2010/819). Nel caso di specie si deve, di conseguenza, riconoscere al ricorrente, in relazione ad una durata non ragionevole di due anni, l’indennizzo di Euro 1.500,00, oltre agli interessi legali dalla domanda al saldo, al cui pagamento deve essere condannato il Ministero soccombente.

Le spese del giudizio di merito e quelle de giudizio di cassazione seguono la soccombenza e vanno liquidate come in dispositivo, in base alle tariffe professionali previste dall’ordinamento italiano con riferimento al giudizio di natura contenziosa (Cass. 2008/23397;

2008/25352).

P.Q.M.

La accoglie il ricorso.
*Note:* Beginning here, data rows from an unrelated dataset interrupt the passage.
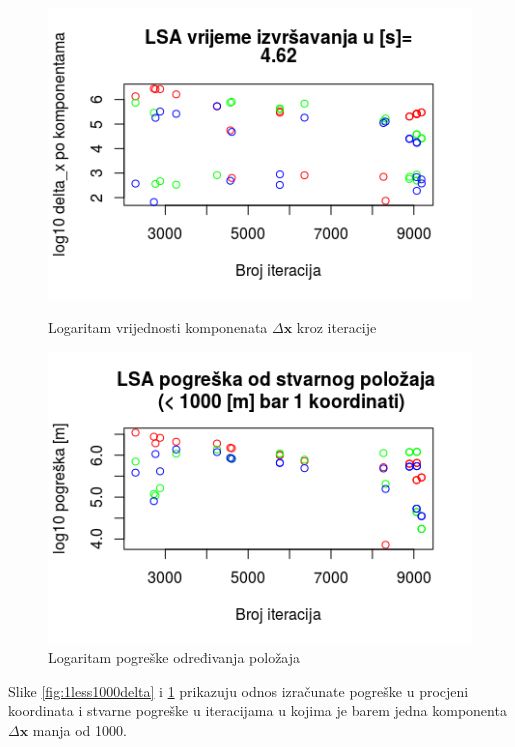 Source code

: \documentclass[a4paper,twoside,12pt]{memoir} %
\begin{document}
\begin{figure}[H]
	\begin{minipage}{0.48\textwidth}
		\centering
		\includegraphics[width=1\textwidth]{1less1000delta}
		\caption{Logaritam vrijednosti komponenata $\Delta \mathbf{x}$ kroz iteracije }
		\label{fig:1less1000delta}
	\end{minipage}%
	\hspace{1cm}
	\begin{minipage}{0.48\textwidth}
		\centering
		\includegraphics[width=1\textwidth]{1less1000real}
		\caption{Logaritam pogreške određivanja položaja}
		\label{fig:1less1000real}
	\end{minipage}%
\end{figure}
Slike \ref{fig:1less1000delta} i \ref{fig:1less1000real} prikazuju odnos izračunate pogreške u procjeni koordinata i stvarne pogreške u iteracijama u kojima je barem jedna komponenta $\Delta \mathbf{x}$
manja od 1000.
\end{document}
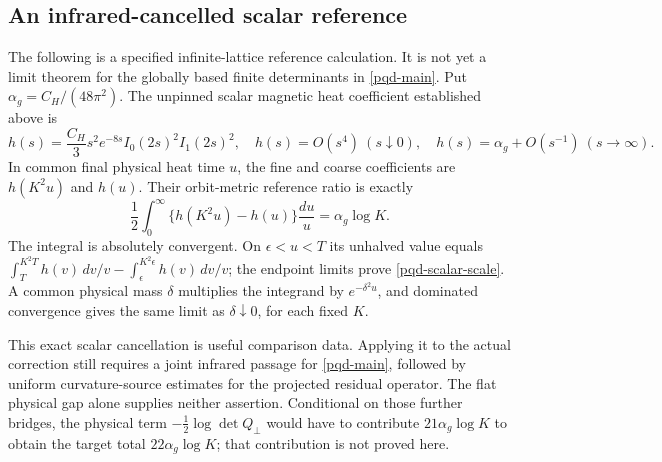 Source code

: \subsection{An infrared-cancelled scalar reference}
\label{pqd-scalar-reference-section}

The following is a specified infinite-lattice reference calculation.
It is not yet a limit theorem for the globally based finite determinants
in \eqref{pqd-main}. Put $\alpha_g=C_H/(48\pi^2)$. The unpinned scalar
magnetic heat coefficient established above is
\begin{equation}
 h(s)=\frac{C_H}{3}s^2e^{-8s}I_0(2s)^2I_1(2s)^2,
 \quad h(s)=O(s^4)\ (s\downarrow0),\quad
 h(s)=\alpha_g+O(s^{-1})\ (s\to\infty).
 \label{pqd-scalar-heat}
\end{equation}
In common final physical heat time $u$, the fine and coarse coefficients
are $h(K^2u)$ and $h(u)$. Their orbit-metric reference ratio is exactly
\begin{equation}
 \frac12\int_0^\infty\{h(K^2u)-h(u)\}\frac{du}{u}
                       =\alpha_g\log K.
 \label{pqd-scalar-scale}
\end{equation}
The integral is absolutely convergent. On $\epsilon<u<T$ its unhalved
value equals
$\int_T^{K^2T}h(v)\,dv/v-\int_\epsilon^{K^2\epsilon}h(v)\,dv/v$;
the endpoint limits prove \eqref{pqd-scalar-scale}. A common physical
mass $\delta$ multiplies the integrand by $e^{-\delta^2u}$, and dominated
convergence gives the same limit as $\delta\downarrow0$, for each
fixed $K$.

This exact scalar cancellation is useful comparison data. Applying it
to the actual correction still requires a joint infrared passage for
\eqref{pqd-main}, followed by uniform curvature-source estimates for the
projected residual operator. The flat physical gap alone supplies
neither assertion. Conditional on those further bridges, the physical
term $-\frac12\log\det Q_\perp$ would have to contribute
$21\alpha_g\log K$ to obtain the target total
$22\alpha_g\log K$; that contribution is not proved here.

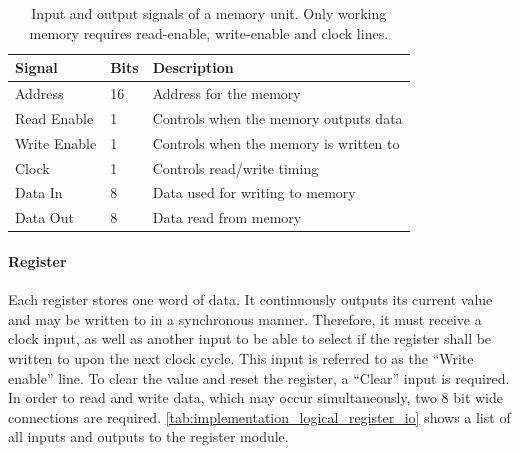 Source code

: \begin{table}[H]
    \centering
    \begin{tabular}{|l|l|l|} 
        \hline
        \textbf{\textbf{Signal}} & \textbf{Bits} & \textbf{Description}                    \\ 
        \hline
        Address                  & 16            & Address for the memory                  \\ 
        \hline
        Read Enable              & 1             & Controls when the memory outputs data   \\ 
        \hline
        Write Enable             & 1             & Controls when the memory is written to  \\ 
        \hline
        Clock                    & 1             & Controls read/write timing              \\ 
        \hline
        Data In                  & 8             & Data used for writing to memory         \\ 
        \hline
        Data Out                 & 8             & Data read from memory                   \\
        \hline
    \end{tabular}
    \caption[Input and output signals of a memory]{Input and output signals of a memory unit. Only working memory requires read-enable, write-enable and clock lines.}
    \label{tab:implementation_logical_memory_io}
\end{table}

\paragraph*{Register}

Each register stores one word of data. It continuously outputs its current value and may be written to in a synchronous manner. Therefore, it must receive a clock input, as well as another input to be able to select if the register shall be written to upon the next clock cycle. This input is referred to as the ``Write enable'' line. To clear the value and reset the register, a ``Clear'' input is required. In order to read and write data, which may occur simultaneously, two 8 bit wide connections are required. \autoref{tab:implementation_logical_register_io} shows a list of all inputs and outputs to the register module.

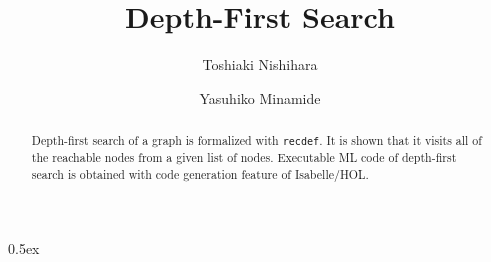 \documentclass[11pt,a4paper]{article}
\begin{document}
\title{Depth-First Search}
\author{Toshiaki Nishihara \and Yasuhiko Minamide}
\maketitle

\begin{abstract}
  Depth-first search of a graph is formalized with \texttt{recdef}. 
  It is shown that it visits all of the reachable nodes from a given list of 
  nodes. Executable ML code of depth-first search is obtained with code 
  generation feature of Isabelle/HOL.
\end{abstract}

\tableofcontents

\parindent 0pt\parskip 0.5ex


\end{document}
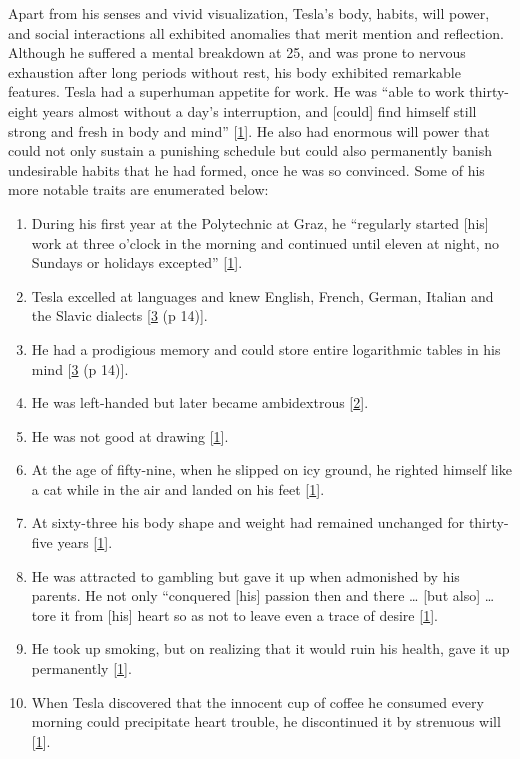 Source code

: \documentclass[
  a4paper,
]{article}
\providecommand{\tightlist}{%
  \setlength{\itemsep}{0pt}\setlength{\parskip}{0pt}}
\begin{document}
Apart from his senses and vivid visualization, Tesla's body, habits,
will power, and social interactions all exhibited anomalies that merit
mention and reflection. Although he suffered a mental breakdown at 25,
and was prone to nervous exhaustion after long periods without rest, his
body exhibited remarkable features. Tesla had a superhuman appetite for
work. He was ``able to work thirty-eight years almost without a day's
interruption, and {[}could{]} find himself still strong and fresh in
body and mind'' {[}\protect\hyperlink{ref-john83}{1}{]}. He also had
enormous will power that could not only sustain a punishing schedule but
could also permanently banish undesirable habits that he had formed,
once he was so convinced. Some of his more notable traits are enumerated
below:

\begin{enumerate}
\tightlist
\item
  During his first year at the Polytechnic at Graz, he ``regularly
  started {[}his{]} work at three o'clock in the morning and continued
  until eleven at night, no Sundays or holidays excepted''
  {[}\protect\hyperlink{ref-john83}{1}{]}.
\item
  Tesla excelled at languages and knew English, French, German, Italian
  and the Slavic dialects {[}\protect\hyperlink{ref-cheney81}{3} (p
  14){]}.
\item
  He had a prodigious memory and could store entire logarithmic tables
  in his mind {[}\protect\hyperlink{ref-cheney81}{3} (p 14){]}.
\item
  He was left-handed but later became ambidextrous
  {[}\protect\hyperlink{ref-oneill80}{2}{]}.
\item
  He was not good at drawing {[}\protect\hyperlink{ref-john83}{1}{]}.
\item
  At the age of fifty-nine, when he slipped on icy ground, he righted
  himself like a cat while in the air and landed on his feet
  {[}\protect\hyperlink{ref-john83}{1}{]}.
\item
  At sixty-three his body shape and weight had remained unchanged for
  thirty-five years {[}\protect\hyperlink{ref-john83}{1}{]}.
\item
  He was attracted to gambling but gave it up when admonished by his
  parents. He not only ``conquered {[}his{]} passion then and there
  \ldots{} {[}but also{]} \ldots{} tore it from {[}his{]} heart so as
  not to leave even a trace of desire
  {[}\protect\hyperlink{ref-john83}{1}{]}.
\item
  He took up smoking, but on realizing that it would ruin his health,
  gave it up permanently {[}\protect\hyperlink{ref-john83}{1}{]}.
\item
  When Tesla discovered that the innocent cup of coffee he consumed
  every morning could precipitate heart trouble, he discontinued it by
  strenuous will {[}\protect\hyperlink{ref-john83}{1}{]}.
\end{enumerate}
\end{document}

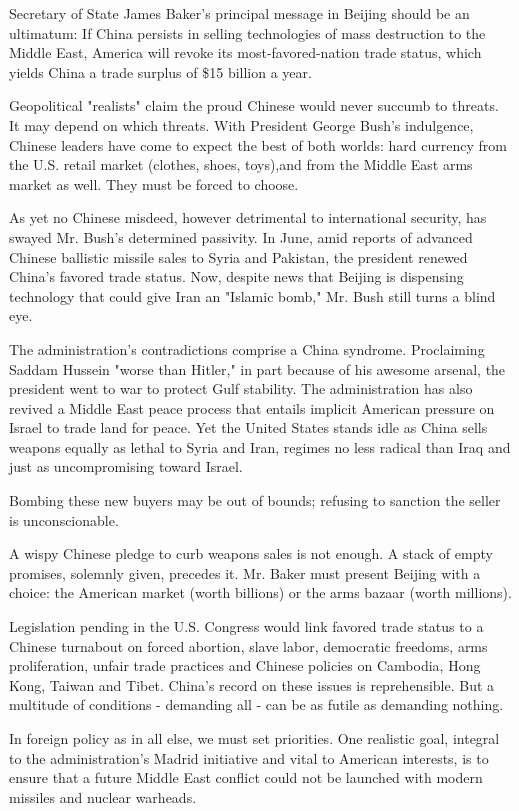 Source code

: Secretary of State James Baker's principal message in Beijing should be
an ultimatum: If China persists in selling technologies of mass
destruction to the Middle East, America will revoke its
most-favored-nation trade status, which yields China a trade surplus of
\$15 billion a year.

Geopolitical "realists" claim the proud Chinese would never succumb to
threats. It may depend on which threats. With President George Bush's
indulgence, Chinese leaders have come to expect the best of both worlds:
hard currency from the U.S. retail market (clothes, shoes, toys),and
from the Middle East arms market as well. They must be forced to choose.

As yet no Chinese misdeed, however detrimental to international
security, has swayed Mr. Bush's determined passivity. In June, amid
reports of advanced Chinese ballistic missile sales to Syria and
Pakistan, the president renewed China's favored trade status. Now,
despite news that Beijing is dispensing technology that could give Iran
an "Islamic bomb," Mr. Bush still turns a blind eye.

The administration's contradictions comprise a China syndrome.
Proclaiming Saddam Hussein "worse than Hitler," in part because of his
awesome arsenal, the president went to war to protect Gulf stability.
The administration has also revived a Middle East peace process that
entails implicit American pressure on Israel to trade land for peace.
Yet the United States stands idle as China sells weapons equally as
lethal to Syria and Iran, regimes no less radical than Iraq and just as
uncompromising toward Israel.

Bombing these new buyers may be out of bounds; refusing to sanction the
seller is unconscionable.

A wispy Chinese pledge to curb weapons sales is not enough. A stack of
empty promises, solemnly given, precedes it. Mr. Baker must present
Beijing with a choice: the American market (worth billions) or the arms
bazaar (worth millions).

Legislation pending in the U.S. Congress would link favored trade status
to a Chinese turnabout on forced abortion, slave labor, democratic
freedoms, arms proliferation, unfair trade practices and Chinese
policies on Cambodia, Hong Kong, Taiwan and Tibet. China's record on
these issues is reprehensible. But a multitude of conditions - demanding
all - can be as futile as demanding nothing.

In foreign policy as in all else, we must set priorities. One realistic
goal, integral to the administration's Madrid initiative and vital to
American interests, is to ensure that a future Middle East conflict
could not be launched with modern missiles and nuclear warheads.

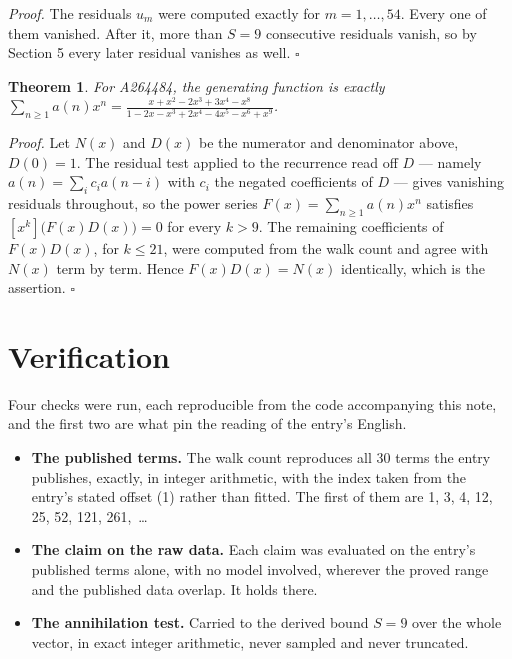 \documentclass[11pt]{article}
\newtheorem{theorem}{Theorem}
\theoremstyle{definition}
\begin{document}
{\itshape Proof.} The residuals $u_m$ were computed exactly for $m = 1,\dots,54$. Every one of them vanished. After it, more than $S = 9$ consecutive residuals vanish, so by Section 5 every later residual vanishes as well. $\square$

\begin{theorem} For A264484, the generating function is exactly $\sum_{n\ge 1} a(n)x^n = \frac{x + x^{2} - 2x^{3} + 3x^{4} - x^{8}}{1 - 2x - x^{3} + 2x^{4} - 4x^{5} - x^{6} + x^{9}}$.\end{theorem}

{\itshape Proof.} Let $N(x)$ and $D(x)$ be the numerator and denominator above, $D(0)=1$. The residual test applied to the recurrence read off $D$ --- namely $a(n) = \sum_i c_i a(n-i)$ with $c_i$ the negated coefficients of $D$ --- gives vanishing residuals throughout, so the power series $F(x)=\sum_{n\ge 1}a(n)x^n$ satisfies $[x^k]\bigl(F(x)D(x)\bigr) = 0$ for every $k > 9$. The remaining coefficients of $F(x)D(x)$, for $k \le 21$, were computed from the walk count and agree with $N(x)$ term by term. Hence $F(x)D(x) = N(x)$ identically, which is the assertion. $\square$

\section{Verification}

Four checks were run, each reproducible from the code accompanying this note, and the first two are what pin the reading of the entry's English.

\begin{itemize}

\item {\bfseries The published terms.} The walk count reproduces all 30 terms the entry publishes, exactly, in integer arithmetic, with the index taken from the entry's stated offset (1) rather than fitted. The first of them are 1, 3, 4, 12, 25, 52, 121, 261,~\dots

\item {\bfseries The claim on the raw data.} Each claim was evaluated on the entry's published terms alone, with no model involved, wherever the proved range and the published data overlap. It holds there.

\item {\bfseries The annihilation test.} Carried to the derived bound $S = 9$ over the whole vector, in exact integer arithmetic, never sampled and never truncated.

\end{itemize}
\end{document}

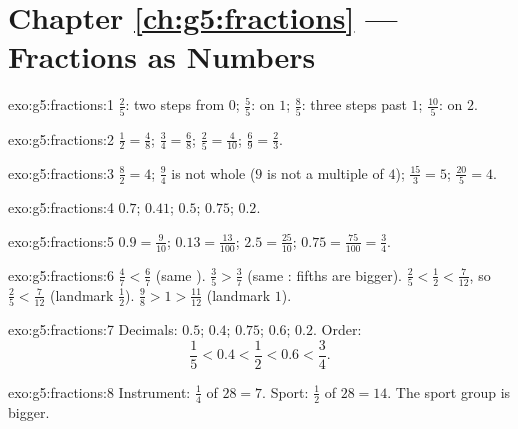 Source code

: \section*{Chapter \ref{ch:g5:fractions} --- Fractions as Numbers}

\begin{solution}{exo:g5:fractions:1}
$\frac25$: two steps from $0$; $\frac55$: on $1$; $\frac85$: three
steps past $1$; $\frac{10}{5}$: on $2$.
\end{solution}

\begin{solution}{exo:g5:fractions:2}
$\frac12 = \frac48$; \quad $\frac34 = \frac68$; \quad
$\frac25 = \frac{4}{10}$; \quad $\frac69 = \frac23$.
\end{solution}

\begin{solution}{exo:g5:fractions:3}
$\frac82 = 4$; \quad $\frac94$ is not whole ($9$ is not a multiple
of $4$); \quad $\frac{15}{3} = 5$; \quad $\frac{20}{5} = 4$.
\end{solution}

\begin{solution}{exo:g5:fractions:4}
$0.7$; \quad $0.41$; \quad $0.5$; \quad $0.75$; \quad $0.2$.
\end{solution}

\begin{solution}{exo:g5:fractions:5}
$0.9 = \frac{9}{10}$; \quad $0.13 = \frac{13}{100}$; \quad
$2.5 = \frac{25}{10}$; \quad $0.75 = \frac{75}{100} = \frac34$.
\end{solution}

\begin{solution}{exo:g5:fractions:6}
$\frac47 < \frac67$ (same ). \quad
$\frac35 > \frac37$ (same : fifths are bigger). \quad
$\frac25 < \frac12 < \frac{7}{12}$, so $\frac25 < \frac{7}{12}$
(landmark $\frac12$). \quad
$\frac98 > 1 > \frac{11}{12}$ (landmark $1$).
\end{solution}

\begin{solution}{exo:g5:fractions:7}
Decimals: $0.5$; $0.4$; $0.75$; $0.6$; $0.2$. Order:
\[
\frac15 < 0.4 < \frac12 < 0.6 < \frac34 .
\]
\end{solution}

\begin{solution}{exo:g5:fractions:8}
Instrument: $\frac14$ of $28 = 7$. Sport: $\frac12$ of $28 = 14$.
The sport group is bigger.
\end{solution}

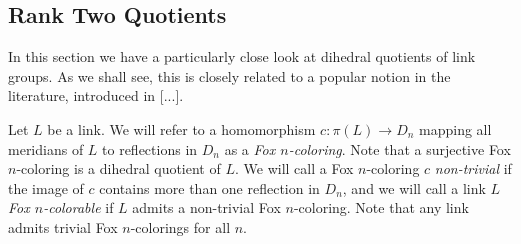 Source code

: \documentclass{article}
\theoremstyle{definition}
\begin{document}
\subsection{Rank Two Quotients}\label{subsec:rank-two}
In this section we have a particularly close look at dihedral quotients of link groups. As we shall see, this is closely related to a popular notion in the literature, introduced in [...]. %

Let $L$ be a link. We will refer to a homomorphism $c: \pi(L) \rightarrow D_n$ mapping all meridians of $L$ to reflections in $D_n$ as a \textit{Fox $n$-coloring}. Note that a surjective Fox $n$-coloring is a dihedral quotient of $L$. We will call a Fox $n$-coloring $c$ \textit{non-trivial} if the image of $c$ contains more than one reflection in $D_n$, and we will call a link $L$ \textit{Fox $n$-colorable} if $L$ admits a non-trivial Fox $n$-coloring. Note that any link admits trivial Fox $n$-colorings for all $n$.
\end{document}
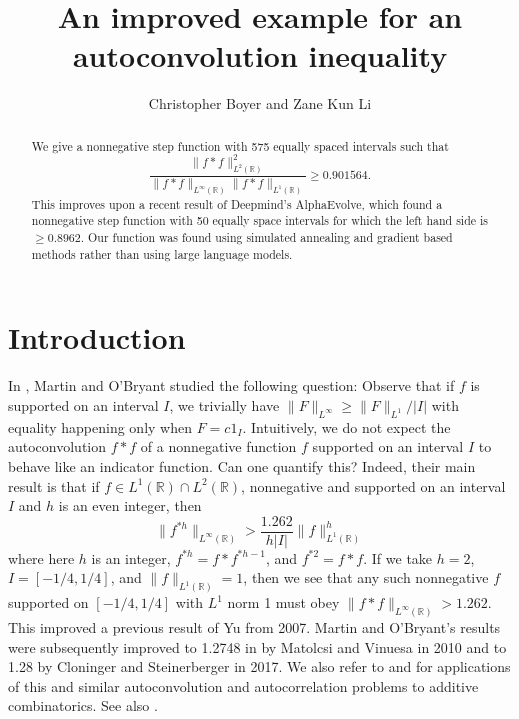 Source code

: \documentclass[reqno, 11pt]{amsart}
\title{An improved example for an autoconvolution inequality}
\author{Christopher Boyer and Zane Kun Li}
\newcommand{\R}[0]{\mathbb{R}}
\newcommand{\nms}[1]{\| #1 \|}
\theoremstyle{remark}
\begin{document}
\begin{abstract}
We give a nonnegative step function with 575 equally spaced intervals such that 
$$\frac{\nms{f \ast f}_{L^{2}(\R)}^{2}}{\nms{f \ast f}_{L^{\infty}(\R)}\nms{f \ast f}_{L^{1}(\R)}} \geq 0.901564.$$
This improves upon a recent result of Deepmind's AlphaEvolve, which found a nonnegative step function with 50 equally space intervals for which the left hand side is $\geq 0.8962$.
Our function was found using simulated annealing and gradient based methods rather than using large language models.
\end{abstract}

\maketitle

\section{Introduction}
In \cite{MartinOBryant}, Martin and O'Bryant studied the following question:
Observe that if $f$ is supported on an interval $I$, we trivially
have $\nms{F}_{L^{\infty}} \geq \nms{F}_{L^{1}}/|I|$ with equality
happening only when $F = c1_{I}$. Intuitively, we do not expect
the autoconvolution $f \ast f$ of a nonnegative function $f$
supported on an interval $I$ to behave like an indicator function.
Can one quantify this?
Indeed, their main result is that if $f \in L^{1}(\R) \cap L^{2}(\R)$, nonnegative and supported on an interval $I$ and $h$ is an even integer, then
$$\nms{f^{\ast h}}_{L^\infty(\R)} > \frac{1.262}{h|I|}\nms{f}_{L^{1}(\R)}^{h}$$
where here $h$ is an integer, $f^{\ast h} = f \ast f^{\ast h - 1}$, and $f^{\ast 2} = f \ast f$.
If we take $h = 2$, $I = [-1/4, 1/4]$, and $\nms{f}_{L^{1}(\R)} = 1$,
then we see that any such nonnegative $f$ supported on $[-1/4, 1/4]$
with $L^{1}$ norm 1 must obey $\nms{f \ast f}_{L^{\infty}(\R)} > 1.262$.
This improved a previous result of Yu \cite{Yu} from 2007. Martin and O'Bryant's
results were subsequently improved to 1.2748 in by Matolcsi and Vinuesa \cite{MatolcsiVinuesa} in 2010 and to 1.28 by Cloninger and Steinerberger \cite{CloningerSteinerberger} in 2017.
We also refer to \cite{BarnardSteinerberger} and \cite{MartinOBryant} for applications
of this and similar autoconvolution and autocorrelation problems to additive combinatorics. See also \cite[Problem 35]{BenGreen100}.
\end{document}
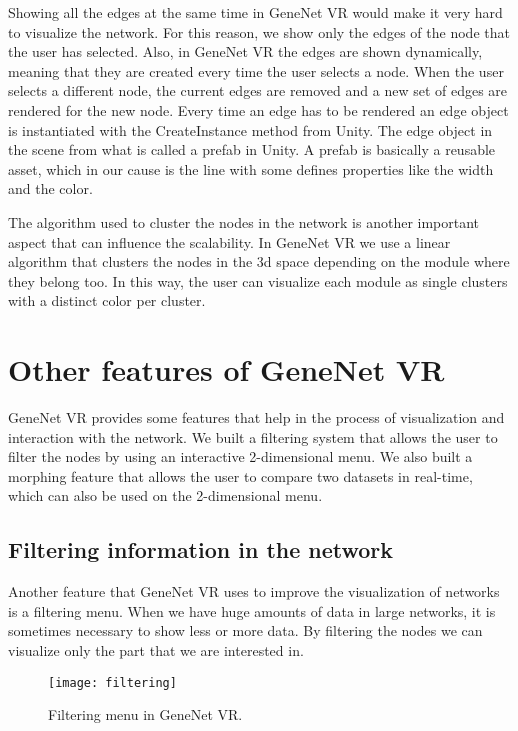 Showing all the edges at the same time in GeneNet VR would make it very hard to visualize the network. For this reason, we show only the edges of the node that the user has selected. Also, in GeneNet VR the edges are shown dynamically, meaning that they are created every time the user selects a node. When the user selects a different node, the current edges are removed and a new set of edges are rendered for the new node. Every time an edge has to be rendered an edge object is instantiated with the CreateInstance method from Unity. The edge object in the scene from what is called a prefab in Unity. A prefab \cite{prefab} is basically a reusable asset, which in our cause is the line with some defines properties like the width and the color.

The algorithm used to cluster the nodes in the network is another important aspect that can influence the scalability. In GeneNet VR we use a linear algorithm that clusters the nodes in the 3d space depending on the module where they belong too. In this way, the user can visualize each module as single clusters with a distinct color per cluster.

\section{Other features of GeneNet VR}
GeneNet VR provides some features that help in the process of visualization and interaction with the network. We built a filtering system that allows the user to filter the nodes by using an interactive 2-dimensional menu. We also built a morphing feature that allows the user to compare two datasets in real-time, which can also be used on the 2-dimensional menu.

\subsection{Filtering information in the network}
Another feature that GeneNet VR uses to improve the visualization of networks is a filtering menu. When we have huge amounts of data in large networks, it is sometimes necessary to show less or more data. By filtering the nodes we can visualize only the part that we are interested in.

\begin{figure}[h!]
    \centering%
    \texttt{[image: filtering]}
    \caption{Filtering menu in GeneNet VR.}
    \label{fig:filtering}
\end{figure}%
Cassa il decreto impugnato e, decidendo nel merito, condanna il Ministero della Giustizia al pagamento in favore del ricorrente della somma di Euro 1.500,00, oltre agli interessi legali dalla domanda. Condanna il Ministero soccombente al pagamento in favore del ricorrente delle spese del giudizio di merito, che si liquidano in Euro 775,00 di cui Euro 280,00 per competenze ed Euro 50,00 per esborsi, oltre a spese generali e accessori di legge.

Condanna inoltre il Ministero soccombente al pagamento delle spese del giudizio di cassazione, che si liquidano in Euro 525,00, di cui Euro 425,00 per onorari, oltre a spese generali e accessori di legge.

Testo non ufficiale. La sola stampa del bollettino ufficiale ha carattere legale.